Exercise description:
Return the line containing "S'ils s'enfuient vers leur rêve ce soir" and all lines after it exactly; stop at the end of the material.

Exercise input:
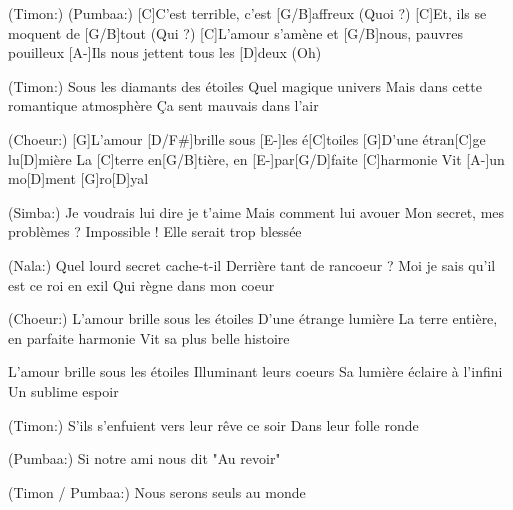
\begin{guitar}
	 (Timon:) (Pumbaa:)
[C]C'est terrible, c'est [G/B]affreux (Quoi ?)
[C]Et, ils se moquent de [G/B]tout (Qui ?)
[C]L'amour s'amène et [G/B]nous, pauvres pouilleux
[A-]Ils nous jettent tous les [D]deux (Oh)


(Timon:)
Sous les diamants des étoiles
Quel magique univers
Mais dans cette romantique atmosphère
Ça sent mauvais dans l'air

(Choeur:)
[G]L'amour [D/F#]brille sous [E-]les é[C]toiles
[G]D'une étran[C]ge lu[D]mière
La [C]terre en[G/B]tière, en [E-]par[G/D]faite [C]harmonie
Vit [A-]un mo[D]ment [G]ro[D]yal

(Simba:)
Je voudrais lui dire je t'aime
Mais comment lui avouer
Mon secret, mes problèmes ? Impossible !
Elle serait trop blessée


(Nala:)
Quel lourd secret cache-t-il
Derrière tant de rancoeur ?
Moi je sais qu'il est ce roi en exil
Qui règne dans mon coeur

(Choeur:)
L'amour brille sous les étoiles
D'une étrange lumière
La terre entière, en parfaite harmonie
Vit sa plus belle histoire

L'amour brille sous les étoiles
Illuminant leurs coeurs
Sa lumière éclaire à l'infini
Un sublime espoir


(Timon:)
S'ils s'enfuient vers leur rêve ce soir
Dans leur folle ronde

(Pumbaa:)
Si notre ami nous dit "Au revoir"

(Timon / Pumbaa:)
Nous serons seuls au monde 
\end{guitar}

Solved exercise:
S'ils s'enfuient vers leur rêve ce soir
Dans leur folle ronde

(Pumbaa:)
Si notre ami nous dit "Au revoir"

(Timon / Pumbaa:)
Nous serons seuls au monde 
\end{guitar}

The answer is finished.